▶ WHAT THE TASK ASKS: Pictures stay out, but every line of the data is copied exactly.

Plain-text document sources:
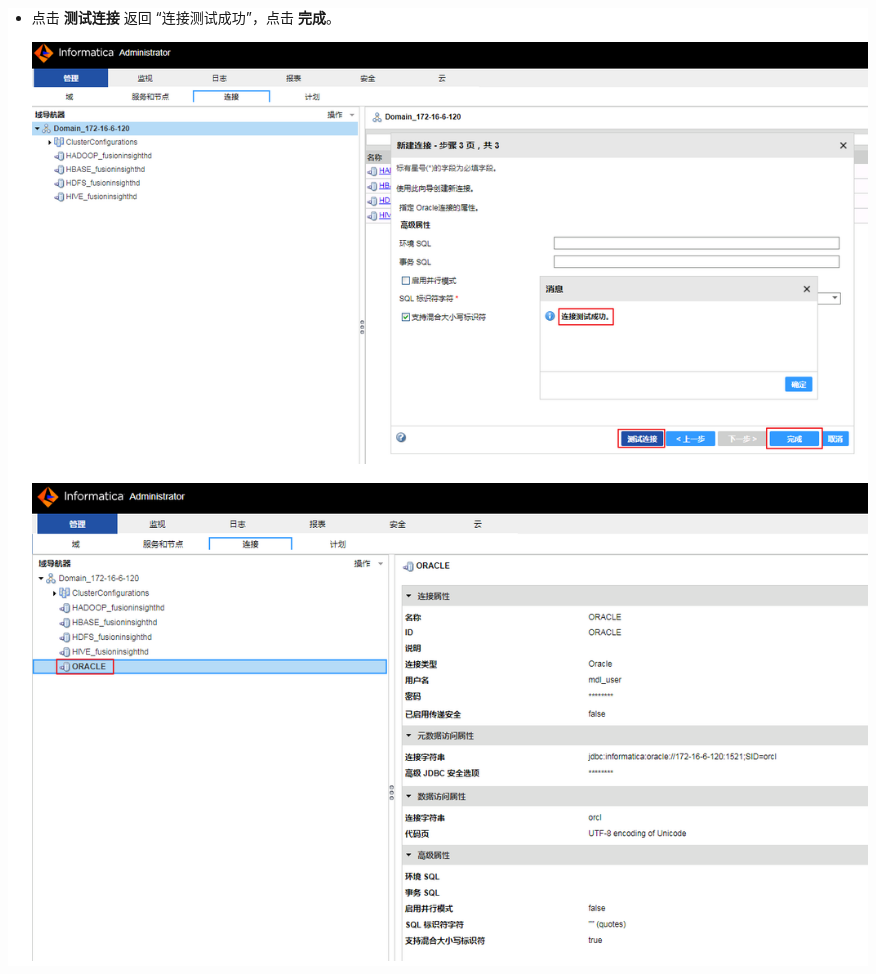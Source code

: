 * 点击 **测试连接** 返回 “连接测试成功”，点击 **完成**。

  ![](assets/Informatica_BDM_10.2.2/0507ac72.png)

  ![](assets/Informatica_BDM_10.2.2/8b853aff.png)
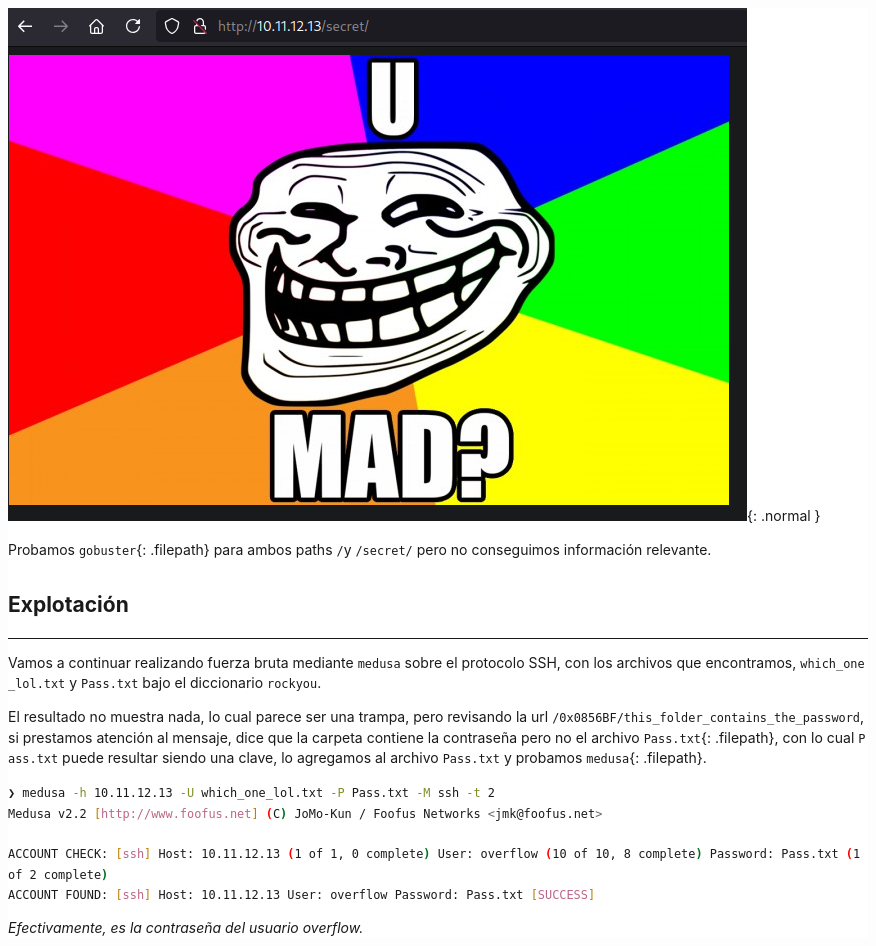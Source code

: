 ![secret0](/assets/img/commons/vulnhub/Tr0ll1/secret0.png){: .normal }

Probamos `gobuster`{: .filepath} para ambos paths `/`y `/secret/` pero no conseguimos información relevante.


## Explotación

---

Vamos a continuar realizando fuerza bruta mediante `medusa` sobre el protocolo SSH, con los archivos que encontramos, `which_one_lol.txt` y `Pass.txt` bajo el diccionario `rockyou`.

El resultado no muestra nada, lo cual parece ser una trampa, pero revisando la url `/0x0856BF/this_folder_contains_the_password`, si prestamos atención al mensaje, dice que la carpeta contiene la contraseña pero no el archivo `Pass.txt`{: .filepath}, con lo cual `Pass.txt` puede resultar siendo una clave, lo agregamos al archivo `Pass.txt` y probamos `medusa`{: .filepath}.

```bash
❯ medusa -h 10.11.12.13 -U which_one_lol.txt -P Pass.txt -M ssh -t 2
Medusa v2.2 [http://www.foofus.net] (C) JoMo-Kun / Foofus Networks <jmk@foofus.net>

ACCOUNT CHECK: [ssh] Host: 10.11.12.13 (1 of 1, 0 complete) User: overflow (10 of 10, 8 complete) Password: Pass.txt (1 of 2 complete)
ACCOUNT FOUND: [ssh] Host: 10.11.12.13 User: overflow Password: Pass.txt [SUCCESS]
```

*Efectivamente, es la contraseña del usuario overflow.*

▶ ANSWER TO THE PROBLEM:
Source code

: * 点击 **测试连接** 返回 “连接测试成功”，点击 **完成**。

  ![](assets/Informatica_BDM_10.2.2/0507ac72.png)

  ![](assets/Informatica_BDM_10.2.2/8b853aff.png)
Source code

: ![secret0](/assets/img/commons/vulnhub/Tr0ll1/secret0.png){: .normal }

Probamos `gobuster`{: .filepath} para ambos paths `/`y `/secret/` pero no conseguimos información relevante.


## Explotación

---

Vamos a continuar realizando fuerza bruta mediante `medusa` sobre el protocolo SSH, con los archivos que encontramos, `which_one_lol.txt` y `Pass.txt` bajo el diccionario `rockyou`.

El resultado no muestra nada, lo cual parece ser una trampa, pero revisando la url `/0x0856BF/this_folder_contains_the_password`, si prestamos atención al mensaje, dice que la carpeta contiene la contraseña pero no el archivo `Pass.txt`{: .filepath}, con lo cual `Pass.txt` puede resultar siendo una clave, lo agregamos al archivo `Pass.txt` y probamos `medusa`{: .filepath}.

```bash
❯ medusa -h 10.11.12.13 -U which_one_lol.txt -P Pass.txt -M ssh -t 2
Medusa v2.2 [http://www.foofus.net] (C) JoMo-Kun / Foofus Networks <jmk@foofus.net>

ACCOUNT CHECK: [ssh] Host: 10.11.12.13 (1 of 1, 0 complete) User: overflow (10 of 10, 8 complete) Password: Pass.txt (1 of 2 complete)
ACCOUNT FOUND: [ssh] Host: 10.11.12.13 User: overflow Password: Pass.txt [SUCCESS]
```

*Efectivamente, es la contraseña del usuario overflow.*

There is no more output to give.